Nonlinear axisymmetric bending analysis of strain gradient thin circular plate

Abstract

A size-dependent nonlinear bending theory for axisymmetric thin circular plate is proposed by using the principle of minimum potential energy. The formulation is based on the strain gradient theory of Zhou et al. and the von Kármán geometric nonlinearity. The governing equations and boundary conditions are obtained and further reduced to that based on the couple stress theory, modified couple stress theory and even classical theory by neglecting some or all strain gradient components, respectively. Besides, the corresponding linear theory is also obtained by excluding the nonlinear terms from the present theory. The bending problems for both simply supported and fully clamped circular plate subjected to uniformly distributed load are solved by using the differential quadrature method (DQM) and iteration method. The comparison between theoretical and numerical results of linear bending deflection shows good agreement.
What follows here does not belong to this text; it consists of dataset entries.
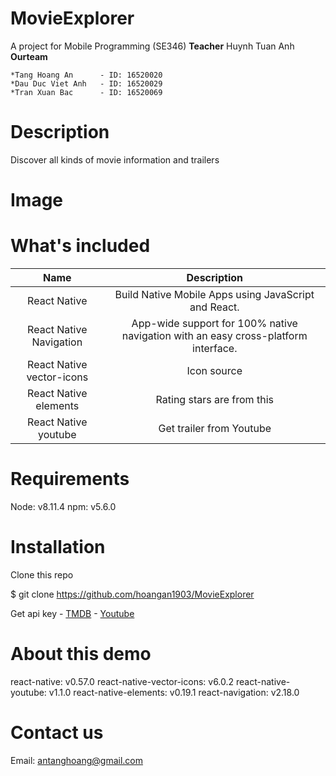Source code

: # MovieExplorer
A project for Mobile Programming (SE346)
**Teacher**
Huynh Tuan Anh
**Ourteam**
```
*Tang Hoang An 		- ID: 16520020
*Dau Duc Viet Anh 	- ID: 16520029
*Tran Xuan Bac 		- ID: 16520069
```
# Description
Discover all kinds of movie information and trailers

# Image

# What's included

|            Name           |                                     Description                                    |
|:-------------------------:|:----------------------------------------------------------------------------------:|
|        React Native       | Build Native Mobile Apps using JavaScript and React.                               |
|  React Native Navigation  | App-wide support for 100% native navigation with an easy cross-platform interface. |
| React Native vector-icons | Icon source                                                                        |
|   React Native elements   | Rating stars are from this                                                         |
|    React Native youtube   | Get trailer from Youtube                                                           |

# Requirements
Node: v8.11.4
npm: v5.6.0

# Installation
Clone this repo

$ git clone https://github.com/hoangan1903/MovieExplorer

Get api key - [TMDB](https://developers.themoviedb.org/3/getting-started/introduction) - [Youtube](https://developers.google.com/youtube/v3/getting-started)

# About this demo
react-native: v0.57.0
react-native-vector-icons: v6.0.2
react-native-youtube: v1.1.0
react-native-elements: v0.19.1
react-navigation: v2.18.0

# Contact us
Email: antanghoang@gmail.com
The numerical results of nonlinear bending deflection based on these different theories reveal the size-dependency of circular plate bending rigidity. The effect of strain gradients enhances the bending rigidity of circular plate, in which rotation gradient plays a dominant role in controlling the stiffening effect of bending rigidity. When the thickness of circular plate is close to the higher-order material constant, the strain gradient effects are comparable or even dominant in comparison with the traditional bending rigidity. When the thickness of circular plate is much greater than the higher-order material constant, all strain gradient effects can be ignorable and the differences of deflections among these theories are negligible.